Celia asked me the following questions (plus a few more) about how I felt, both physically and emotionally, in relation to my anxiety:
- Where in your body is the feeling/sensation?
- What size is it?
- Is it flat or 3D?
- What colour/density/weight/texture is it?
- What does the rest of your body feel like holding it?
- What do you usually do with it?
In all honesty, I was amazed to be able to tell her the answers to those questions! I felt like I was really tuning into myself to be able to do so. I just trusted what came in to my head first and went with that. For me at that time, it was a triangle with sharp edges and pointy corners. It was red with a black outline, of middling size, sitting right on my solar plexus and it was heavy. My body felt tired from holding it and it felt like the experience was taking over my body, rather than my body containing the experience. I think this is all correct, I’m maybe not exactly accurate with all that but it feels right. The shapes, colours etc I guess can change any given day depending on various factors. This is just what it was like for me at the time.
Once I had this visualised, Celia asked me just to sit with it. She then got me to focus on my breathing, breathing in acceptance and breathing out tension. At first, the in breath seemed to make the feelings a bit worse and the sensation heavier, which I wasn’t expecting since I was supposed to be breathing in acceptance… my body was not for accepting this! We kept going and then the sensation got smaller, lost it’s sharpness and ended up so it felt like my body contained the feelings as opposed to the feelings overtaking everything. This was good and was a powerful exercise for me.

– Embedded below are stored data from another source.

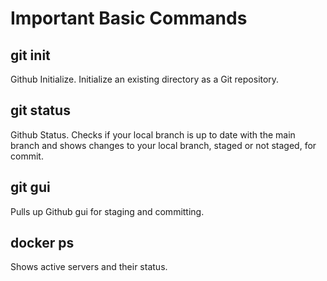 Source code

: # Important Basic Commands
## git init
Github Initialize. Initialize an existing directory as a Git repository.  
## git status  
Github Status. Checks if your local branch is up to date with the main branch and shows changes to your local branch, staged or not staged, for commit.  
## git gui
Pulls up Github gui for staging and committing.
## docker ps
Shows active servers and their status.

The next exercise was naming my feelings and accepting them. Eek. This was a bit awkward for me because for whatever reason, I find speaking these things out loud a bit uncomfortable. However, I was not doing what I was doing to stay in my comfort zone so I carried on like the brave soldier I am. Ahem. Celia got me to tune into any emotions I felt and to name them aloud followed with “and that’s ok”. So for example, “I’m happy and that’s ok”, “I’m angry and that’s ok” etc. I’m not sure that this exercise made me feel any better but it definitely helped me to look within and identify my emotions in the moment and I think it will be useful in the future for sure. We then did some more of this using hypnosis. I immediately saw my emotions written on red balloons which were drifting away. I CAN VISUALISE all by myself!!! Who knew?!

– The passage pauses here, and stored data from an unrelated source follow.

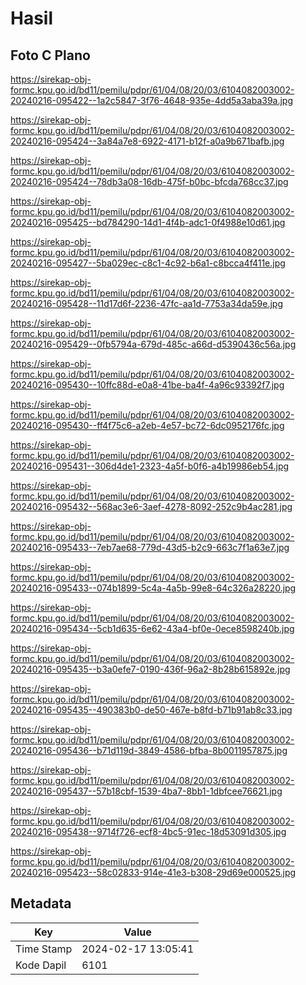 # Hasil

## Foto C Plano

https://sirekap-obj-formc.kpu.go.id/bd11/pemilu/pdpr/61/04/08/20/03/6104082003002-20240216-095422--1a2c5847-3f76-4648-935e-4dd5a3aba39a.jpg

https://sirekap-obj-formc.kpu.go.id/bd11/pemilu/pdpr/61/04/08/20/03/6104082003002-20240216-095424--3a84a7e8-6922-4171-b12f-a0a9b671bafb.jpg

https://sirekap-obj-formc.kpu.go.id/bd11/pemilu/pdpr/61/04/08/20/03/6104082003002-20240216-095424--78db3a08-16db-475f-b0bc-bfcda768cc37.jpg

https://sirekap-obj-formc.kpu.go.id/bd11/pemilu/pdpr/61/04/08/20/03/6104082003002-20240216-095425--bd784290-14d1-4f4b-adc1-0f4988e10d61.jpg

https://sirekap-obj-formc.kpu.go.id/bd11/pemilu/pdpr/61/04/08/20/03/6104082003002-20240216-095427--5ba029ec-c8c1-4c92-b6a1-c8bcca4f411e.jpg

https://sirekap-obj-formc.kpu.go.id/bd11/pemilu/pdpr/61/04/08/20/03/6104082003002-20240216-095428--11d17d6f-2236-47fc-aa1d-7753a34da59e.jpg

https://sirekap-obj-formc.kpu.go.id/bd11/pemilu/pdpr/61/04/08/20/03/6104082003002-20240216-095429--0fb5794a-679d-485c-a66d-d5390436c56a.jpg

https://sirekap-obj-formc.kpu.go.id/bd11/pemilu/pdpr/61/04/08/20/03/6104082003002-20240216-095430--10ffc88d-e0a8-41be-ba4f-4a96c93392f7.jpg

https://sirekap-obj-formc.kpu.go.id/bd11/pemilu/pdpr/61/04/08/20/03/6104082003002-20240216-095430--ff4f75c6-a2eb-4e57-bc72-6dc0952176fc.jpg

https://sirekap-obj-formc.kpu.go.id/bd11/pemilu/pdpr/61/04/08/20/03/6104082003002-20240216-095431--306d4de1-2323-4a5f-b0f6-a4b19986eb54.jpg

https://sirekap-obj-formc.kpu.go.id/bd11/pemilu/pdpr/61/04/08/20/03/6104082003002-20240216-095432--568ac3e6-3aef-4278-8092-252c9b4ac281.jpg

https://sirekap-obj-formc.kpu.go.id/bd11/pemilu/pdpr/61/04/08/20/03/6104082003002-20240216-095433--7eb7ae68-779d-43d5-b2c9-663c7f1a63e7.jpg

https://sirekap-obj-formc.kpu.go.id/bd11/pemilu/pdpr/61/04/08/20/03/6104082003002-20240216-095433--074b1899-5c4a-4a5b-99e8-64c326a28220.jpg

https://sirekap-obj-formc.kpu.go.id/bd11/pemilu/pdpr/61/04/08/20/03/6104082003002-20240216-095434--5cb1d635-6e62-43a4-bf0e-0ece8598240b.jpg

https://sirekap-obj-formc.kpu.go.id/bd11/pemilu/pdpr/61/04/08/20/03/6104082003002-20240216-095435--b3a0efe7-0190-436f-96a2-8b28b615892e.jpg

https://sirekap-obj-formc.kpu.go.id/bd11/pemilu/pdpr/61/04/08/20/03/6104082003002-20240216-095435--490383b0-de50-467e-b8fd-b71b91ab8c33.jpg

https://sirekap-obj-formc.kpu.go.id/bd11/pemilu/pdpr/61/04/08/20/03/6104082003002-20240216-095436--b71d119d-3849-4586-bfba-8b0011957875.jpg

https://sirekap-obj-formc.kpu.go.id/bd11/pemilu/pdpr/61/04/08/20/03/6104082003002-20240216-095437--57b18cbf-1539-4ba7-8bb1-1dbfcee76621.jpg

https://sirekap-obj-formc.kpu.go.id/bd11/pemilu/pdpr/61/04/08/20/03/6104082003002-20240216-095438--9714f726-ecf8-4bc5-91ec-18d53091d305.jpg

https://sirekap-obj-formc.kpu.go.id/bd11/pemilu/pdpr/61/04/08/20/03/6104082003002-20240216-095423--58c02833-914e-41e3-b308-29d69e000525.jpg


## Metadata

| Key        | Value               |
| ---------- | ------------------- |
| Time Stamp | 2024-02-17 13:05:41 |
| Kode Dapil | 6101                |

Finally, looked back over what I had wanted to achieve at the start of our time together in December, which was to pull together a set of tools to help me cope with my anxiety. Celia had helped me to dive deep and discover my own negative beliefs which cause my issues, allowing me a better understanding of myself and my reactions to certain things as well has helping me put together the most precious took kit and so, our work together is complete for now. But there is always a one off session as an option if I find myself in need again.
In Celia’s own words:
“It’s been a great way to introduce you to the value of the mind body connection for healing and you now have a range of tools to support you as you move forward including future self exercise (this can be done again as it helps to install what you really want), mindfulness, your anchor (and your preferred belief), the EFT, visualisation, breathing, tapping, centering the body, self hypnosis.”
I think that sums it up really well for me. I know I’m not ‘fixed’, it doesn’t work that way. But I know myself better and I know I have an armoury I can use when I need it. Asking for help is one of the best things I’ve ever done for myself. I hope sharing my experience has in turn helped someone else.
I will keep writing about this. I have a few topics I want to touch on still and I think it’s a conversation that needs to be kept going and not seen as a ‘sealed deal’. If only it was that simple eh! For now I’m feeling good. Stronger and more grounded, more capable.
I think the most important thing that I REALLY learned from Celia was that I’m important too. I matter. And that’s ok.